Task details -
Report each line from the records where the string "corollary" turns up.

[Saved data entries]
=== Section Start ===

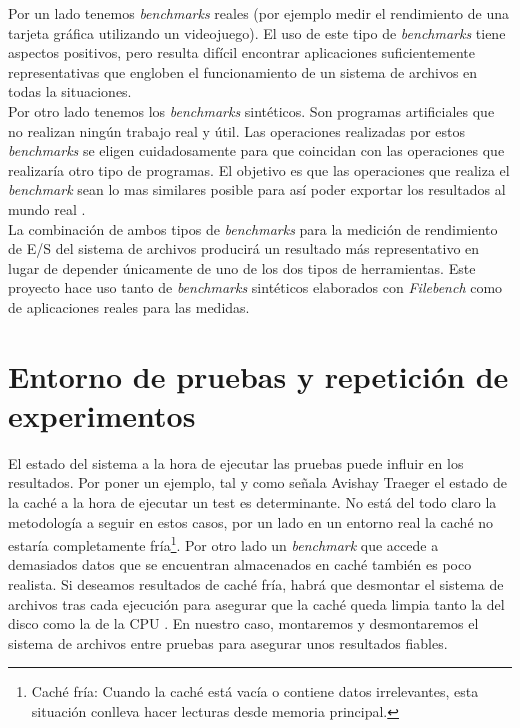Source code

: Por un lado tenemos \textit{benchmarks} reales (por ejemplo medir el rendimiento de una tarjeta gráfica utilizando un videojuego). El uso de este tipo de \textit{benchmarks} tiene aspectos positivos, pero resulta difícil encontrar aplicaciones suficientemente representativas que engloben el funcionamiento de un sistema de archivos en todas la situaciones.\\

Por otro lado tenemos los \textit{benchmarks} sintéticos. Son programas artificiales que no realizan ningún trabajo real y útil. Las operaciones realizadas por estos \textit{benchmarks} se eligen cuidadosamente para que coincidan con las operaciones que realizaría otro tipo de programas. El objetivo es que las operaciones que realiza el \textit{benchmark} sean lo mas similares posible para así poder exportar los resultados al mundo real \cite{lilja_2000}.\\

La combinación de ambos tipos de \textit{benchmarks} para la medición de rendimiento de E/S del sistema de archivos producirá un resultado más representativo en lugar de depender únicamente de uno de los dos tipos de herramientas. Este proyecto hace uso tanto de \textit{benchmarks} sintéticos elaborados con \textit{Filebench} como de aplicaciones reales para las medidas.

\section{Entorno de pruebas y repetición de experimentos}
El estado del sistema a la hora de ejecutar las pruebas puede influir en los resultados. Por poner un ejemplo, tal y como señala Avishay Traeger \cite{traeger} el estado de la caché a la hora de ejecutar un test es determinante. No está del todo claro la metodología a seguir en estos casos, por un lado en un entorno real la caché no estaría completamente fría\footnote{Caché fría: Cuando la caché está vacía o contiene datos irrelevantes, esta situación conlleva hacer lecturas desde memoria principal.}. Por otro lado un \textit{benchmark} que accede a demasiados datos que se encuentran almacenados en caché también es poco realista. Si deseamos resultados de caché fría, habrá que desmontar el sistema de archivos tras cada ejecución para asegurar que la caché queda limpia tanto la del disco como la de la CPU \cite{traeger}. En nuestro caso, montaremos y desmontaremos el sistema de archivos entre pruebas para asegurar unos resultados fiables.\\

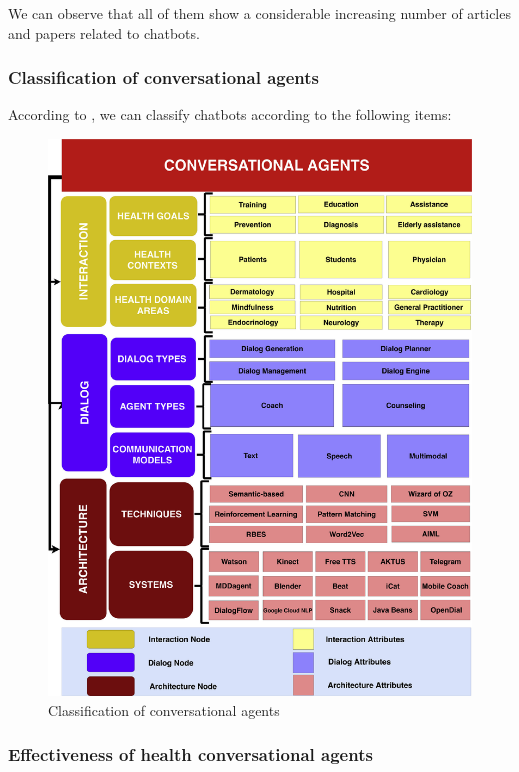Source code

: \documentclass[12pt,english]{article}
\begin{document}
We can observe that all of them show a considerable increasing number of articles and papers related to chatbots.





\subsubsection{Classification of conversational agents}

According to \cite{Montenegro201956}, we can classify chatbots according to the following items:

\begin{figure}[H]
  \centering
  \includegraphics{taxonomy.jpg}
  \caption{Classification of conversational agents}
\end{figure}





\subsubsection{Effectiveness of health conversational agents}
\end{document}
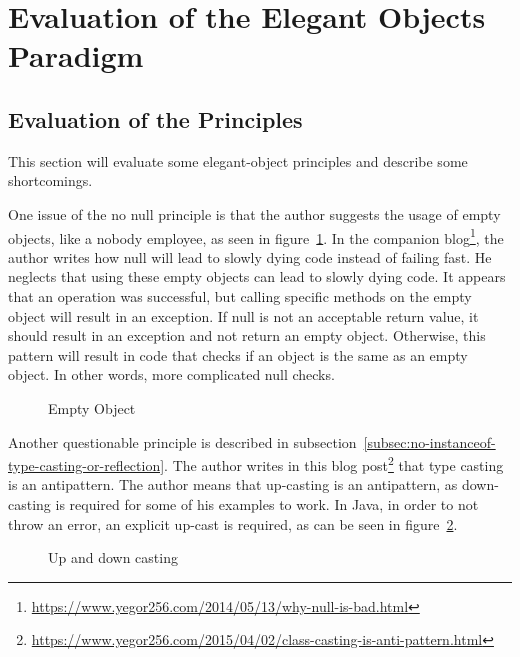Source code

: \section{Evaluation of the Elegant Objects Paradigm}\label{sec:evaluation-of-the-elegant-objects-paradigm}
\subsection{Evaluation of the Principles}\label{subsec:evaluation-of-the-principles}
This section will evaluate some elegant-object principles and describe some shortcomings.

One issue of the no null principle is that the author suggests the usage of empty objects, like a nobody employee, as seen in figure\ \ref{fig:empty-object}.
In the companion blog\footnote{\url{https://www.yegor256.com/2014/05/13/why-null-is-bad.html}}, the author writes how null will lead to slowly dying code instead of failing fast.
He neglects that using these empty objects can lead to slowly dying code.
It appears that an operation was successful, but calling specific methods on the empty object will result in an exception.
If null is not an acceptable return value, it should result in an exception and not return an empty object.
Otherwise, this pattern will result in code that checks if an object is the same as an empty object.
In other words, more complicated null checks.

\begin{figure}[h]
    \caption{Empty Object}
    \label{fig:empty-object}
\end{figure}

Another questionable principle is described in subsection\ \ref{subsec:no-instanceof-type-casting-or-reflection}.
The author writes in this blog post\footnote{\url{https://www.yegor256.com/2015/04/02/class-casting-is-anti-pattern.html}} that type casting is an antipattern.
The author means that up-casting is an antipattern, as down-casting is required for some of his examples to work.
In Java, in order to not throw an error, an explicit up-cast is required, as can be seen in figure\ \ref{fig:up-and-down-casting}.

\begin{figure}[h]
    \caption{Up and down casting}
    
    \label{fig:up-and-down-casting}
\end{figure}

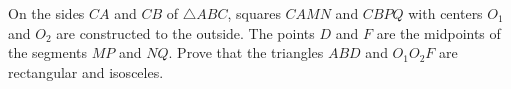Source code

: On the sides $CA$ and $CB$ of $\triangle ABC$, squares $CAMN$ and $CBPQ$ with centers $O_1$ and $O_2$ are constructed to the outside. The points $D$ and $F$ are the midpoints of the segments $MP$ and $NQ$. Prove that the triangles $ABD$ and $O_1O_2F$ are rectangular and isosceles.
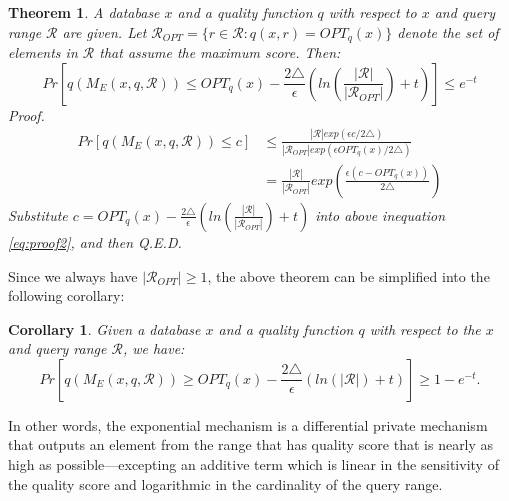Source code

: \documentclass[a4paper, 11pt]{article} %
\newtheorem{theorem}{Theorem}
\newtheorem{corollary}{Corollary}[theorem]
\begin{document}
\begin{theorem}
A database $x$ and a quality function $q$ with respect to $x$ and query range $\mathcal{R}$ are given. Let $\mathcal{R}_{OPT} =\{r \in \mathcal{R}: q(x, r) = OPT_q(x) \}$ denote the set of elements in $\mathcal{R}$ that assume the maximum score. Then:
\begin{equation}
Pr \left[q(M_E(x, q, \mathcal{R}))
\leq OPT_q(x) - \frac{2\triangle}{\epsilon}
\left(
ln \left( \frac{|\mathcal{R}|}{|\mathcal{R}_{OPT}|} \right) + t
\right) \right]
 \leq e^{-t}
\end{equation}
\textit{Proof. }
\begin{align}  \label{eq:proof2}
Pr[q(M_E(x, q, \mathcal{R})) \leq c]
& \leq \frac{
|\mathcal{R}| exp(\epsilon c / 2 \triangle)
}{
|\mathcal{R}_{OPT}| exp(\epsilon OPT_q(x) / 2 \triangle)
} \\
&= \frac{|\mathcal{R}| }{ | \mathcal{R}_{OPT} | }
exp(
\frac{\epsilon ( c - OPT_q(x)  ) }{2 \triangle}
)
\end{align}
Substitute $c = OPT_q(x) - \frac{2\triangle}{\epsilon}
\left(
ln \left( \frac{|\mathcal{R}|}{|\mathcal{R}_{OPT}|} \right) + t
\right)
$ into above inequation \ref{eq:proof2}, and then Q.E.D.
\end{theorem}
Since we always have $|\mathcal{R}_{OPT}| \geq 1$, the above theorem can be simplified into the following corollary:
\begin{corollary}
Given a database $x$ and a quality function $q$ with respect to the $x$ and query range $\mathcal{R}$, we have:
\begin{equation}
Pr[q(M_E(x, q, \mathcal{R}))  \geq
OPT_q(x) - \frac{2 \triangle}{\epsilon} (ln(| \mathcal{R}|) + t)]
\geq 1-e^{-t}.
\end{equation}
\end{corollary}
In other words, the exponential mechanism is a differential private mechanism that outputs an element from the range that has quality score that is nearly as high as possible---excepting an additive term which is linear in the sensitivity of the quality score and logarithmic in the cardinality of the query range.
\end{document}
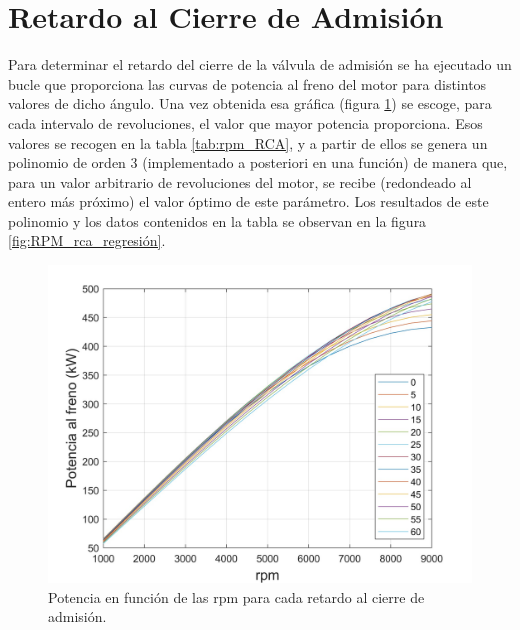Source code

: \section{Retardo al Cierre de Admisión} \label{s:section_03}
Para determinar el retardo del cierre de la válvula de admisión se ha ejecutado un bucle que proporciona las curvas de potencia al freno del motor para distintos valores de dicho ángulo. Una vez obtenida esa gráfica (figura \ref{fig:RPM_rca}) se escoge, para cada intervalo de revoluciones, el valor que mayor potencia proporciona. Esos valores se recogen en la tabla \ref{tab:rpm_RCA}, y a partir de ellos se genera un polinomio de orden 3 (implementado a posteriori en una función) de manera que, para un valor arbitrario de revoluciones del motor, se recibe (redondeado al entero más próximo) el valor óptimo de este parámetro. Los resultados de este polinomio y los datos contenidos en la tabla se observan en la figura \ref{fig:RPM_rca_regresión}.

\begin{figure}[H]
    \centering
    \includegraphics[width=0.6\linewidth]{Figures/01/Potencia_rpm_rca.jpg}
    \caption{Potencia en función de las rpm para cada retardo al cierre de admisión.}
    \label{fig:RPM_rca}
\end{figure}

\begin{table}[htbp]
    \centering
    \caption{Retardos de cierre de admisión que obtienen mayor potencia en función de las rpm.}
    \label{tab:rpm_RCA}
\end{table}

=== Section End ===

Answer space -
\newtheorem{corollary}{Corollary}[theorem]
Since we always have $|\mathcal{R}_{OPT}| \geq 1$, the above theorem can be simplified into the following corollary:
\begin{corollary}
\end{corollary}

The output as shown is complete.